Top of DATA FOR THIS EXERCISE
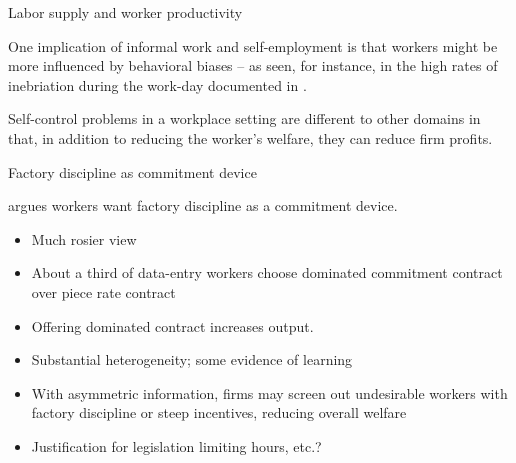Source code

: \documentclass[aspectratio=169, 10pt, handout]{beamer}
\newenvironment{wideitemize}{\itemize\addtolength{\itemsep}{10pt}}{\enditemize}
\begin{document}
\begin{frame}{Labor supply and worker productivity}

\begin{wideitemize}

	\item One implication of informal work and self-employment is that workers might be more influenced by behavioral biases -- as seen, for instance, in the high rates of inebriation during the work-day documented in \cite{schilbach2015alcohol}.

	\item Self-control problems in a workplace setting are different to other domains in that, in addition to reducing the worker's welfare, they can reduce firm profits.

	
\end{wideitemize}

\end{frame}

\begin{frame}{Factory discipline as commitment device}

\begin{wideitemize}

	\item \cite{clark1994factory} argues workers want factory discipline as a commitment device.

	\begin{itemize}

		\item Much rosier view 

	\end{itemize}

	\item \cite{kaur2015self}

	\begin{itemize}

		\item About a third of data-entry workers choose dominated commitment contract over piece rate contract
		
		\item Offering dominated contract increases output.
		
		\item Substantial heterogeneity; some evidence of learning

		\item With asymmetric information, firms may screen out undesirable workers with factory discipline or steep incentives, reducing overall welfare

		\item Justification for legislation limiting hours, etc.?

	\end{itemize}
	
\end{wideitemize}

\end{frame}
\end{document}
Bottom of DATA FOR THIS EXERCISE
**PROBLEM DESCRIPTION:**
Everything above from the line containing "contract increases output." through the line containing "reducing overall welfare" must be copied exactly. Nothing outside that range belongs in the answer.

**OUTPUT:**
		\item Offering dominated contract increases output.
		
		\item Substantial heterogeneity; some evidence of learning

		\item With asymmetric information, firms may screen out undesirable workers with factory discipline or steep incentives, reducing overall welfare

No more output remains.